The project has been expedited by a 2017 state law that requires counties which have not met their minimum requirements for affordable housing supply to streamline the approval process for affordable housing developments meeting state requirements.
Because the project falls under that law, the city will only be able to review the project using objective criteria, not by discretionary standards like whether a development matches the city’s aesthetic.
If a project meets the city and state’s objective requirements, the city will be required to approve it. The bill also exempts the project from the California Environmental Quality Act process.
The project will go to the Advisory Review Committee on June 8 and the Planning Commission June 18, before going before the City Council. Each body would have limited purview over the project.
The city will know if funds were awarded to it in September. If approved, construction could begin Spring 2021 with completion expected in Summer 2022.
Initial designs of the 51,000 square foot project feature two outdoor/play areas, a community center with public-facing patio, and open green space. The complex would include 11 one-bedroom units, 30 two-bedroom units, and 15 three-bedroom units, with one manager unit and 81 parking spaces.
The project is targeted at the local workforce and would include solar panels to meet zero net emission standards. The six-building development would be multi-leveled, with some areas going up to three stories. It would not include elevators.
Social programs, which are part of the project’s funding requirement, could include after-school programs, personal finance classes, resume building classes and English as a Second Language classes.
Six units will be dedicated to tenants making 30% or less of the area’s median income, with another six units having tenants making 40% or less. Half of the units, 28, will be eligible to those making 50% or less of the area’s median income, and 15 would be allotted for tenants making 60% or less of the area’s median income.
According to the U.S. Census Bureau American Community Survey five-year estimate, Nevada City’s median income is $43,098.
Using 2020 data, rent estimates range from $480-$960 for a one bedroom, $580-$1100 for a two bedroom, and $670-$1300 for a three bedroom. However, units will be price based on 2022 data.

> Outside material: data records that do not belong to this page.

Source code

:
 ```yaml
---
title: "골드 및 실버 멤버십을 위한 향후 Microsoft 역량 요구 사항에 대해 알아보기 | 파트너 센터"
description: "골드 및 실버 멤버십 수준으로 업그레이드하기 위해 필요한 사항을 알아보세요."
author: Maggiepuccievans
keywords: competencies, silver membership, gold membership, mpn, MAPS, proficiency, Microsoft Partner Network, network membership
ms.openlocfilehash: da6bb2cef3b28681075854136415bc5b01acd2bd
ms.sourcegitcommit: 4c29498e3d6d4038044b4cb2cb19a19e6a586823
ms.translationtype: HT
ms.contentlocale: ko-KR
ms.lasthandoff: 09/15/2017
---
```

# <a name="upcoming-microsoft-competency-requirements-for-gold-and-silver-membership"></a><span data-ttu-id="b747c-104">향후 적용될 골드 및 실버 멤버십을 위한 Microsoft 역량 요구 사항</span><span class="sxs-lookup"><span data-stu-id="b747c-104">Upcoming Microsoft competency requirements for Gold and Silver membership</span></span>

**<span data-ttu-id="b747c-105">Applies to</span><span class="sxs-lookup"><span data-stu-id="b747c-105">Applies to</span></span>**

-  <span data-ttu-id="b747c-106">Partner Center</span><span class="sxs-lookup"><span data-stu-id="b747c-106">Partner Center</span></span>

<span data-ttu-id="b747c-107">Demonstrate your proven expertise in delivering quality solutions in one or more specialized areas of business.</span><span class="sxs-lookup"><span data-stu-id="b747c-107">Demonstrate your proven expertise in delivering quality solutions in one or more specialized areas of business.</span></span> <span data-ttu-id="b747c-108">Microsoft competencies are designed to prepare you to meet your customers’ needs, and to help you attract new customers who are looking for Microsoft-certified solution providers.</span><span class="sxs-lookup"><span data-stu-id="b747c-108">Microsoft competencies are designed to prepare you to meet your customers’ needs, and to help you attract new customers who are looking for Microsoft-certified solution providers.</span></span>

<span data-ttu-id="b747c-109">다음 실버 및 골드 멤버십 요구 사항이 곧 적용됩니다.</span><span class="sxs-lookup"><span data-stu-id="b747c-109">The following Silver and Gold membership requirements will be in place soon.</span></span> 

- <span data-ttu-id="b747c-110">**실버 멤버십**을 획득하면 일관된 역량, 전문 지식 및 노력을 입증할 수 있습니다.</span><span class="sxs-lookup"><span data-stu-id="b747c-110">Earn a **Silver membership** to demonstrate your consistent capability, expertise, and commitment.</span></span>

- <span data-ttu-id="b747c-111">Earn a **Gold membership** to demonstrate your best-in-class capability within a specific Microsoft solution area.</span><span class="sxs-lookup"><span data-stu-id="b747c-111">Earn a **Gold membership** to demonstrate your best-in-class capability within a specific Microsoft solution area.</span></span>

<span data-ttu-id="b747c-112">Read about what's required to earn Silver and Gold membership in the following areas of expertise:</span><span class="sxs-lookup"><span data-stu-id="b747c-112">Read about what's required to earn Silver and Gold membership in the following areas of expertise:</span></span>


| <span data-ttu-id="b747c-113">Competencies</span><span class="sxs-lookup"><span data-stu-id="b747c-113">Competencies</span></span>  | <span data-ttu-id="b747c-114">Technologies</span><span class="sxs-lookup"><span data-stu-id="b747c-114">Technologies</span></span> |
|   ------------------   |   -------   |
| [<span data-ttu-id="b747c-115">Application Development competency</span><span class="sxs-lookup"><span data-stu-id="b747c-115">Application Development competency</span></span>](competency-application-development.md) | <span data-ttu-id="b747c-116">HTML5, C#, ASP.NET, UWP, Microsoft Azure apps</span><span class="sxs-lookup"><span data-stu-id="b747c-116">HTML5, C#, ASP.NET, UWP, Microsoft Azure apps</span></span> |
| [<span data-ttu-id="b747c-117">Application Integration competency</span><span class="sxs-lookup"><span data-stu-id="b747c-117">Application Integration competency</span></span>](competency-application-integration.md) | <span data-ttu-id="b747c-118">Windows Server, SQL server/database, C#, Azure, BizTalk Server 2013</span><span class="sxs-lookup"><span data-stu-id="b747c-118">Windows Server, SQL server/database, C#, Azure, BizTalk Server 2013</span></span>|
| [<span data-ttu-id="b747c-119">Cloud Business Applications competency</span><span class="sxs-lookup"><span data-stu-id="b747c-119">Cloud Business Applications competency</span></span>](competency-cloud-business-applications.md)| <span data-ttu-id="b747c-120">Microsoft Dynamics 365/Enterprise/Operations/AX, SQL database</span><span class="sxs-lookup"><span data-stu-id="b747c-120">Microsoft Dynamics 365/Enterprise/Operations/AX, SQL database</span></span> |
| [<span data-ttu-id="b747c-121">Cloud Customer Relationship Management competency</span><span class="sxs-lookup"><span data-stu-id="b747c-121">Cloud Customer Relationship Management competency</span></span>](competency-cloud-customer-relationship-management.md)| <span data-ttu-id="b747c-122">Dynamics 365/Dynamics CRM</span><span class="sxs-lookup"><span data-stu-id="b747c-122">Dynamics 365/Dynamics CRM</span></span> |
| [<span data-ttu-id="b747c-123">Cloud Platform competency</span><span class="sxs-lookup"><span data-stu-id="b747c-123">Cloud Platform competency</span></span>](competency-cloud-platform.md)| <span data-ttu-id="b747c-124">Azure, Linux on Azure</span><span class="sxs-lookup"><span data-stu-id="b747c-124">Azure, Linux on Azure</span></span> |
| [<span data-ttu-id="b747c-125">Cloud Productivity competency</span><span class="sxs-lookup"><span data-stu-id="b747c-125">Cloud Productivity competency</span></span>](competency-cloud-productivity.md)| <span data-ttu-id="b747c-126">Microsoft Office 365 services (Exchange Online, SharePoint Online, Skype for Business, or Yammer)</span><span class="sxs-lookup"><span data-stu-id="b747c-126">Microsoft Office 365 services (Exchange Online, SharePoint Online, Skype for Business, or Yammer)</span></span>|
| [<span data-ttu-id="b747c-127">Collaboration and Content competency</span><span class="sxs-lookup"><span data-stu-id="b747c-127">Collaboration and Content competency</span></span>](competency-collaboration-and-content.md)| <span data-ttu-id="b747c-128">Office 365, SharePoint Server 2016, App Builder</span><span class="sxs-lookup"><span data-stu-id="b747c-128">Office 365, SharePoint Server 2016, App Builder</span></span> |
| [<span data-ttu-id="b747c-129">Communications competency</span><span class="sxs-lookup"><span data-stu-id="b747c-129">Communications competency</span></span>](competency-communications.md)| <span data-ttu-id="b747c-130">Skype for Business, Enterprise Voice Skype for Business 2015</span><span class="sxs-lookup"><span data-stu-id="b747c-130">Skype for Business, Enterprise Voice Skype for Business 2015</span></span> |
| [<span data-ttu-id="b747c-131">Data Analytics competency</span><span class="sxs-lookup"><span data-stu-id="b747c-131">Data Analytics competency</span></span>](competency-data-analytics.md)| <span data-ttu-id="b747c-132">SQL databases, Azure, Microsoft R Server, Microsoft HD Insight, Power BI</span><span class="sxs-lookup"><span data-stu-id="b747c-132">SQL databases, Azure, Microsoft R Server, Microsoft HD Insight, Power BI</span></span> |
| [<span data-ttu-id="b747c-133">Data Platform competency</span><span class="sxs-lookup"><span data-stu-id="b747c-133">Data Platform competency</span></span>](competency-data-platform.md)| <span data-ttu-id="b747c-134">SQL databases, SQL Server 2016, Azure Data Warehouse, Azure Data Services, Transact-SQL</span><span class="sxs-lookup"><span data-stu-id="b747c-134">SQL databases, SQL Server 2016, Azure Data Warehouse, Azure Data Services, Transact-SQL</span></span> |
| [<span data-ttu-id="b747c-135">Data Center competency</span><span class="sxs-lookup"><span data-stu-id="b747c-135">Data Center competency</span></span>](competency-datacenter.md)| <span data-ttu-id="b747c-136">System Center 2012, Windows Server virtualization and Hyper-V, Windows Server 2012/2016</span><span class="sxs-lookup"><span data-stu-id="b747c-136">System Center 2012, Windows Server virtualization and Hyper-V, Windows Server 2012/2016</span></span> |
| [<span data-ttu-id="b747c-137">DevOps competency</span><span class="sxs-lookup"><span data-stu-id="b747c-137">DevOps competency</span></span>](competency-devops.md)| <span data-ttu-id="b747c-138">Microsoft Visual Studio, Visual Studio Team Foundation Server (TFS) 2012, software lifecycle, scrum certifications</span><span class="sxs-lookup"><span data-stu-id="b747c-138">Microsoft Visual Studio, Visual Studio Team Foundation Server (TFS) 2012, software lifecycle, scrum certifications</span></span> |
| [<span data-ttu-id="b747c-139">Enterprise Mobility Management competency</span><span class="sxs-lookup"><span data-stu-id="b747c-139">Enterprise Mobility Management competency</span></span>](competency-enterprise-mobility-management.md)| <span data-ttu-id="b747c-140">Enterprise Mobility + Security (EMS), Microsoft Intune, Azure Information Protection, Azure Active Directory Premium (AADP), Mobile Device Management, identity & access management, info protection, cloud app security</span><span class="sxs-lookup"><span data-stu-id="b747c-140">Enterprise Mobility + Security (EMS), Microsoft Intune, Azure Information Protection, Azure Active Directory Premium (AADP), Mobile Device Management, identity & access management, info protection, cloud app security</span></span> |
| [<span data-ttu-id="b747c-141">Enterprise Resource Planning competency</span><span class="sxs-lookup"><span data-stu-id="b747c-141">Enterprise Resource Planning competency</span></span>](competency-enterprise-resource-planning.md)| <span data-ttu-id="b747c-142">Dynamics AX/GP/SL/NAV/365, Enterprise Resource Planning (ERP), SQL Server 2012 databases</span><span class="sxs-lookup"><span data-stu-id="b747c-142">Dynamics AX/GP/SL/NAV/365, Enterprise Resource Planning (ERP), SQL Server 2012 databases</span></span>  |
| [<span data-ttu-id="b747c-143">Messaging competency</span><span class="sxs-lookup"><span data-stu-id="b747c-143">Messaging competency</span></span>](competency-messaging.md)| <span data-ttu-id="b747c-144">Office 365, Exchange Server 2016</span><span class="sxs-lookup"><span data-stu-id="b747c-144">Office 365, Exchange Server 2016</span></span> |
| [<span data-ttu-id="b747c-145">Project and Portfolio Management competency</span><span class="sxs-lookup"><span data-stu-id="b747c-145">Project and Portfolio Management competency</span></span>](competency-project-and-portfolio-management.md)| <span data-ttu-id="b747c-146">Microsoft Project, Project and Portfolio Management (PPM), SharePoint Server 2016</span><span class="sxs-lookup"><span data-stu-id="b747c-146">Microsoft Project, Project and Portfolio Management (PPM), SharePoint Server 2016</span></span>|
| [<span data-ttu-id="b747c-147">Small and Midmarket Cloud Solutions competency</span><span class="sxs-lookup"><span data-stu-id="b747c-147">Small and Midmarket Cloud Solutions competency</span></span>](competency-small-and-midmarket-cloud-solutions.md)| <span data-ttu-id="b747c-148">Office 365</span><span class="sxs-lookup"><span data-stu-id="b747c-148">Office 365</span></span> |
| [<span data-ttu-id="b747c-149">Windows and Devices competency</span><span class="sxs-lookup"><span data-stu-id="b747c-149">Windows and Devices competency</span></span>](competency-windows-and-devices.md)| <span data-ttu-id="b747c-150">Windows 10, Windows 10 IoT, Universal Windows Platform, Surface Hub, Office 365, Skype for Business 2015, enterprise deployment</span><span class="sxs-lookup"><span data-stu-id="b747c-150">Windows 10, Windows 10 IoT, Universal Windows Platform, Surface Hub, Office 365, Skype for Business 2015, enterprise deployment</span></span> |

During the meeting, residents were wary about how much the project would contribute to traffic issues, which were already a concern in the area.
Members of the public expressed concern about the project only having one entrance and exit. According to Nevada City Fire Chief Sam Goodspeed, while the current design satisfies requirements, he would like to see another exit included.
Developers said adding an additional exit toward any street would be an issue due to elevation differences, but they will look into adding a one-way exit onto Sears Street.